Often £1000 is received by one firm in a single day—nearly all in small bets, and all from England. The post-offices of Dutch towns of the size of Middleburg or Flushing normally keep in stock stamps which will supply the needs of a population of 20,000 persons. Now, these two towns are compelled to keep enough to supply a population of 200,000—all for the “furtherance of the breeding and preservation,” etc., etc.
Here is another significant fact which may possibly elucidate the recent and somewhat cryptic utterance, “The battle of Waterloo was won on the playing fields of Eton just as certainly as the battle of Spion Kop was lost upon the playing fields of Sandhurst.”
The fact is this ...
In the issue of The War Office Times, May 25, 1905, occurs a flagrant puff of a bookmaker, who without the humour of a less eminent confrère who described himself as a “brass finisher” in the census returns, calls himself a “high-class turf-accountant.”
“We strongly advise any of our readers who require a high-class Turf-accountant to send for Mr. ——’s book of rules, bound in leather, which will be sent post free to applicants. We have convinced ourselves that this is a thoroughly genuine business, and, as such, we have no hesitation in recommending it to our readers.”
I have the book “bound in leather,” and a good many others also, which I acquired for the purposes of this article.

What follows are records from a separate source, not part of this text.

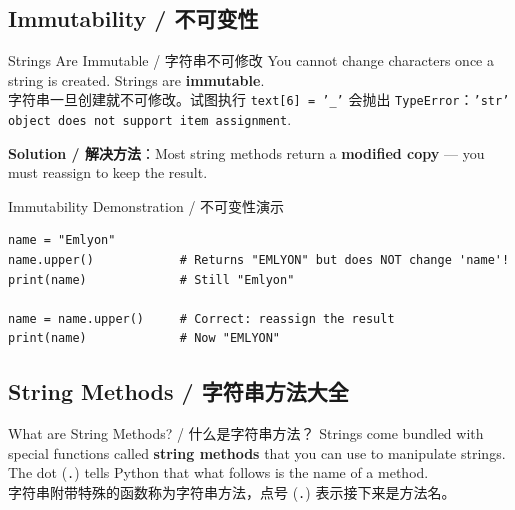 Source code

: \documentclass[11pt,a4paper]{report}
\let\oldtexttt\texttt
\renewcommand{\texttt}[1]{\textcolor{mainblue}{\oldtexttt{#1}}}
\begin{document}
\subsection{Immutability / 不可变性}

\begin{warning}{Strings Are Immutable / 字符串不可修改}
    You cannot change characters once a string is created. Strings are \textbf{immutable}. \\
    字符串一旦创建就不可修改。试图执行 \texttt{text[6] = '\_'} 会抛出 \texttt{TypeError}：\texttt{'str' object does not support item assignment}.

    \textbf{Solution / 解决方法}：Most string methods return a \textbf{modified copy} — you must reassign to keep the result.
\end{warning}

\begin{examplebox}{Immutability Demonstration / 不可变性演示}
\begin{lstlisting}
name = "Emlyon"
name.upper()            # Returns "EMLYON" but does NOT change 'name'!
print(name)             # Still "Emlyon"

name = name.upper()     # Correct: reassign the result
print(name)             # Now "EMLYON"
\end{lstlisting}
\end{examplebox}

\subsection{String Methods / 字符串方法大全}

\begin{concept}{What are String Methods? / 什么是字符串方法？}
    Strings come bundled with special functions called \textbf{string methods} that you can use to manipulate strings. The dot (\texttt{.}) tells Python that what follows is the name of a method. \\
    字符串附带特殊的函数称为字符串方法，点号 (\texttt{.}) 表示接下来是方法名。
\end{concept}
\end{document}
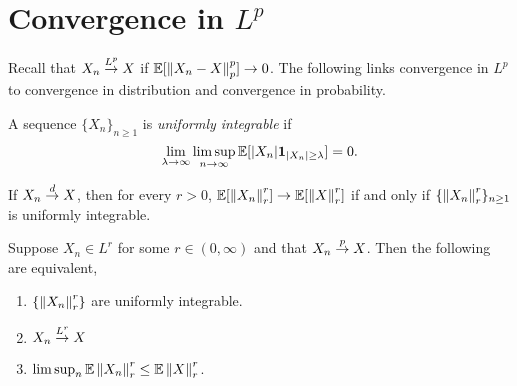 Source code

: \section{Convergence in $L^p$}
Recall that $X_n \stackrel{L^{p}}{\to} X$ if ${\mathbb{E}}[\left\|X_n-X\right\|_p^p] \to 0$. The following links convergence in $L^p$ to convergence in distribution and convergence in probability.
\begin{definition}
    A sequence $\{X_n\}_{n \ge 1}$ is \emph{uniformly integrable} if
    \[\lim_{\lambda \to \infty} \limsup_{n \to \infty} {\mathbb{E}}[{\left\lvert X_n\right\rvert}{{\bf 1}}_{{\left\lvert X_n\right\rvert}\ge \lambda}] = 0. \]
\end{definition}
If $X_n \stackrel{d}{\to} X$, then for every $r > 0$, ${\mathbb{E}}[\left\|X_n\right\|_r^r] \to {\mathbb{E}}[\left\|X\right\|_r^r]$ if and only if $\{\left\|X_n\right\|_r^r\}_{n \ge 1}$ is uniformly integrable.
\begin{theorem}[Vitalli]
    Suppose $X_n \in L^r$ for some $r \in(0,\infty)$ and that $X_n \stackrel{p}{\to} X$. Then the following are equivalent,
    \begin{enumerate}
        \item $\{\left\|X_n\right\|_r^r\}$ are uniformly integrable.
        \item $X_n \stackrel{L^{r}}{\to} X$
        \item $\limsup_n {\mathbb{E}}\left\|X_n\right\|_r^r \le {\mathbb{E}} \left\|X\right\|_r^r$.
    \end{enumerate}
\end{theorem}
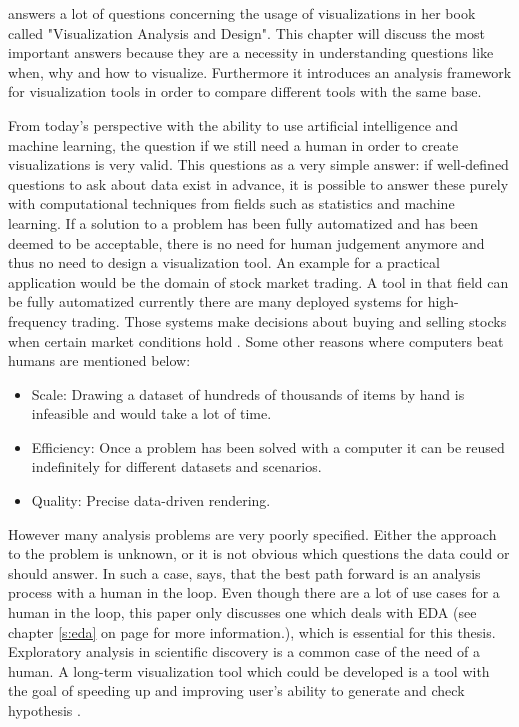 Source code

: \citeauthor{Munzner2014} answers a lot of questions concerning the usage of visualizations in her book called "Visualization Analysis and Design". This chapter will discuss the most important answers because they are a necessity in understanding questions like when, why and how to visualize. Furthermore it introduces an analysis framework for visualization tools in order to compare different tools with the same base.

From today's perspective with the ability to use artificial intelligence and machine learning, the question if we still need a human in order to create visualizations is very valid. This questions as a very simple answer: if well-defined questions to ask about data exist in advance, it is possible to answer these purely with computational techniques from fields such as statistics and machine learning. If a solution to a problem has been fully automatized and has been deemed to be acceptable, there is no need for human judgement anymore and thus no need to design a visualization tool. An example for a practical application would be the domain of stock market trading. A tool in that field can be fully automatized currently there are many deployed systems for high-frequency trading. Those systems make decisions about buying and selling stocks when certain market conditions hold . Some other reasons where computers beat humans are mentioned below:
\begin{itemize}
\item Scale: Drawing a dataset of hundreds of thousands of items by hand is infeasible and would take a lot of time.
\item Efficiency: Once a problem has been solved with a computer it can be reused  indefinitely for different datasets and scenarios.
\item Quality: Precise data-driven rendering.
\end{itemize}
However many analysis problems are very poorly specified. Either the approach to the problem is unknown, or it is not obvious which questions the data could or should answer. In such a case, \citeauthor{Munzner2014} says, that the best path forward is an analysis process with a human in the loop. Even though there are a lot of use cases for a human in the loop, this paper only discusses one which deals with \ac{EDA} (see chapter \ref{s:eda} on page \pageref{s:eda} for more information.), which is essential for this thesis. Exploratory analysis in scientific discovery is a common case of the need of a human. A long-term visualization tool which could be developed is a tool with the goal of speeding up and improving user's ability to generate and check hypothesis .

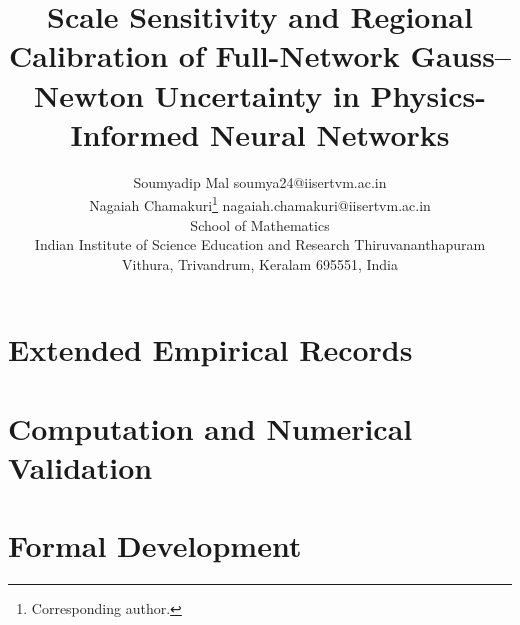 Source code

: \documentclass[twoside,11pt]{article}
\renewcommand{\_}{\pinnorigunderscore\allowbreak}
\begin{document}
\title{Scale Sensitivity and Regional Calibration of Full-Network
       Gauss--Newton Uncertainty in Physics-Informed Neural Networks}

\author{\name Soumyadip Mal \email soumya24@iisertvm.ac.in \\
        \name Nagaiah Chamakuri\thanks{Corresponding author.} \email nagaiah.chamakuri@iisertvm.ac.in \\
        \addr School of Mathematics\\
        Indian Institute of Science Education and Research Thiruvananthapuram\\
        Vithura, Trivandrum, Keralam 695551, India}

\editor{}

\maketitle
\setcounter{bottomnumber}{2}
\raggedbottom







\par\par



\begin{samepage}
\end{samepage}

\appendix
\raggedbottom



\section{Extended Empirical Records}\label{oa:empirical}

\section{Computation and Numerical Validation}\label{oa:numerics}

\section{Formal Development}\label{oa:lean}


\FloatBarrier
\setlength{\bibsep}{2pt}

\end{document}
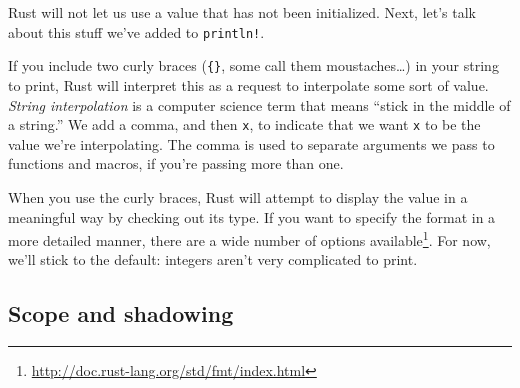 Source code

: \documentclass[a4paper,]{book}
\newenvironment{Shaded}{\begin{snugshade}}{\end{snugshade}}
\newcommand{\KeywordTok}[1]{\textcolor[rgb]{0.13,0.29,0.53}{\textbf{{#1}}}}
\newcommand{\StringTok}[1]{\textcolor[rgb]{0.31,0.60,0.02}{{#1}}}
\newcommand{\NormalTok}[1]{{#1}}
\renewcommand{\href}[2]{#2\footnote{\url{#1}}}
\begin{document}
\begin{Shaded}
\end{Shaded}

Rust will not let us use a value that has not been initialized. Next,
let's talk about this stuff we've added to \texttt{println!}.

If you include two curly braces (\texttt{\{\}}, some call them
moustaches\ldots{}) in your string to print, Rust will interpret this as
a request to interpolate some sort of value. \emph{String interpolation}
is a computer science term that means ``stick in the middle of a
string.'' We add a comma, and then \texttt{x}, to indicate that we want
\texttt{x} to be the value we're interpolating. The comma is used to
separate arguments we pass to functions and macros, if you're passing
more than one.

When you use the curly braces, Rust will attempt to display the value in
a meaningful way by checking out its type. If you want to specify the
format in a more detailed manner, there are a
\href{http://doc.rust-lang.org/std/fmt/index.html}{wide number of
options available}. For now, we'll stick to the default: integers aren't
very complicated to print.

\subsection{Scope and shadowing}\label{scope-and-shadowing}
\end{document}
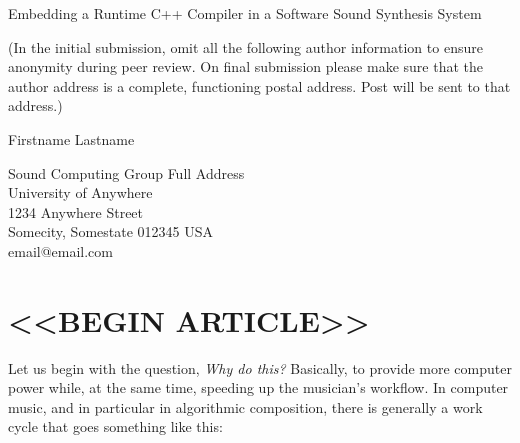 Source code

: \documentclass[letterpaper, 12pt]{article}
\begin{document}
{\cmjTitle Embedding a Runtime C++ Compiler in a Software Sound Synthesis System}
\vspace*{24pt}

(In the initial submission, omit all the following author information to ensure anonymity during peer review.
On final submission please make sure that the author address is a complete, functioning postal address.
Post will be sent to that address.)

{\cmjAuthor Firstname Lastname}	%
 
\begin{cmjAuthorAddress}
	Sound Computing Group Full Address\\
	University of Anywhere\\
	1234 Anywhere Street\\
	Somecity, Somestate 012345 USA\\		%
	email@email.com
\end{cmjAuthorAddress}


\begin{abstract}
	This article considers why musicians and researchers might want to use a C++ compiler embedded in a software synthesis (SWSS) system, and how such a compiler can be implemented and used, by presenting new opcodes for the Csound SWSS that embed the Clang/LLVM on-request compiler (ORC). C++ source code may be embedded in a regular Csound orchestra file, compiled by the \texttt{clang\_compile} opcode, and invoked during performance by the \texttt{clang\_invoke} opcode. Uses include writing new signal processing and synthesis code in C++ right in the SWSS, full-strength algorithmic composition right in the SWSS, calling into external dynamic link libraries right from the SWSS, creating native user interfaces for a piece right in the SWSS, and more. The technology and patterns presented here could be adapted for use in any SWSS that supports the C calling convention. 
\end{abstract}

\section{<<BEGIN ARTICLE>>}

Let us begin with the question, \textit{Why do this?} Basically, to provide more computer power while, at the same time, speeding up the musician's workflow. In computer music, and in particular in algorithmic composition, there is generally a work cycle that goes something like this:
\end{document}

And precious and elaborate productions they are! The ingenuity of red morocco and gilding, of alluring propositions and the suggestion of a bludgeon-sturdy honesty deserve the highest praise. I was especially delighted with the telegraphic code of one hero, which used the names of fish to symbolize the amount of “investments.” “Salmon,” for example, means “put me ten pounds on.”
All the denizens of ocean are used save one....
With commendable modesty, or possibly a fellow feeling, this worthy has omitted “shark.”